A versão psicológica desse problema é junguiana (e, a partir dele, Montefoschi desenvolve o tema). Em seu livro conhecido, Resposta a Jó, Jung analisa a história de Jó da Bíblia e

tece suas reflexões que abrangem o psicológico num sentido amplo, quase filosófico. Não quero ser injusta com Jung resumindo de forma superficial seu livro, que merece um espaço só para ele, mas aqui bastará dizer que segundo ele, o Mal é a Sombra de Deus. Se observarmos que Lúcifer é um dos anjos "filhos de Deus" veremos que o Mal pertence à própria criação divina, lhe é inerente. Não vou me alongar por esta vereda psico-filosófica, porque o que me interessa aqui é o Mal que sentimos na nossa pele. De onde ele venha e o que seja, são outros quinhentos, vamos ver, em primeiro lugar, como se parece quando nos ataca.



O negativo dentro da psique individual se chama Sombra. Com ela, uma pessoa deve, mais cedo ou mais tarde, confrontar-se se quiser trilhar o caminho do auto-conhecimento e evoluir como individualidade. O reconhecimento da Sombra é liberatório mas também doloroso, porque obriga o ego a sair de sua zona de conforto e a ampliar seus horizontes. Do ponto de vista do posicionamento consciente da pessoa, Sombra é o que sua identidade considera "errado". Na sombra do asssassino está o homem sensível e naquela da "mocinha boa e cristã" inveja e prepotência. Na da dona de casa "feliz" encontra-se sua vontade de fazer faculdade e sair do controle financeiro do marido. Na mulher generosa e dedicada a uma causa vive o egoísmo e a ganância de poder, e no homem promotor do "protagonismo feminino" está o machista manipulador e egocêntrico.



Este primeiro estágio do Mal é pessoal. Ao enfrentar sua Sombra, a pessoa está fazendo as contas consigo mesma e saindo da Persona, ou seja da máscara que usou para denominar-se no mundo, ser identificada pelos outros e se entender como gente. Mas não termina aqui, é preciso ir além.
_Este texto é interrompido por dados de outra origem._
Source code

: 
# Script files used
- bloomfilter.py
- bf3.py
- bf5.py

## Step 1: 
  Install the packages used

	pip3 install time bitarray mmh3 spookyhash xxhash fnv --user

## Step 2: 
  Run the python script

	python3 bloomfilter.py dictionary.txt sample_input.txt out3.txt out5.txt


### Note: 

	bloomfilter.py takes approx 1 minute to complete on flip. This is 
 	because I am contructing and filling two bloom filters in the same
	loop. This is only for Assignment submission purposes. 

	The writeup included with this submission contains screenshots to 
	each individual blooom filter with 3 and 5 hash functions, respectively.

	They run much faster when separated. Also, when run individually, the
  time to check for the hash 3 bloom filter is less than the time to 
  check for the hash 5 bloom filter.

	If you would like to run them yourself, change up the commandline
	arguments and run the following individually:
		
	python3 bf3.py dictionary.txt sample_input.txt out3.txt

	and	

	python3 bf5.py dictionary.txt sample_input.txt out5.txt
Há camadas mais profundas da psique, ainda não alcançamos o inconsciente coletivo.





Num nível mais profundo, o que Jung sustenta é que em todos nós vive um potencial assassino. Todo humano tem a capacidade de sentir tudo o que é humano, inclusive seu lado tenebroso. Raivas poderosas e ódio abissal pertencem à natureza humana, elas estão testemunhadas ao longo da história. Que a maioria de nós vive alienada dessas dimensões se deve, em parte, às condições de vida em que vivemos. O mundo evoluiu bastante nesse sentido e certas coisas não acontecem mais com frequência.





Mas em nosso pequeno mundo privado, podemos tocar, com a pontinha dos dedos, estes estratos obscuros da alma quando nos permitimos perceber sentimentos dominantes e negativos, alguns dos quais porém são reações normais a eventos traumáticos. Entretanto, se, ao invés de agirmos a raiva, por exemplo batendo numa pessoa, nos segurarmos (porque quando se tem um certo nível de consciência não se consegue mais fazer certas coisas, certo?), poderemos ver a raiva em ação dentro de nós, sua extensão e profundidade. Quem tem fígado para encarar suas profundidades vai descobrir a fera dentro de si.





O efeito positivo dessa experiência é que ela produz a humildade que as pessoas que se consideram "equilibradas" e "boas" não possuem. É psicologicamente sadio sentir as raízes profundas daqueles comportamentos socialmente condenáveis. Reconhecendo o fundo humano desses sentimentos e emoções nos familiarizamos com nossa espécie e podemos nos permitir não só melhor compreender os outros, mas até mesclar nossa bondade com os temperos vindos daquelas regiões sombrias, tornando nossas ações mais realistas e eficazes. O que nos faz diferentes de um assassino é o fato de podermos escolher o que queremos ser.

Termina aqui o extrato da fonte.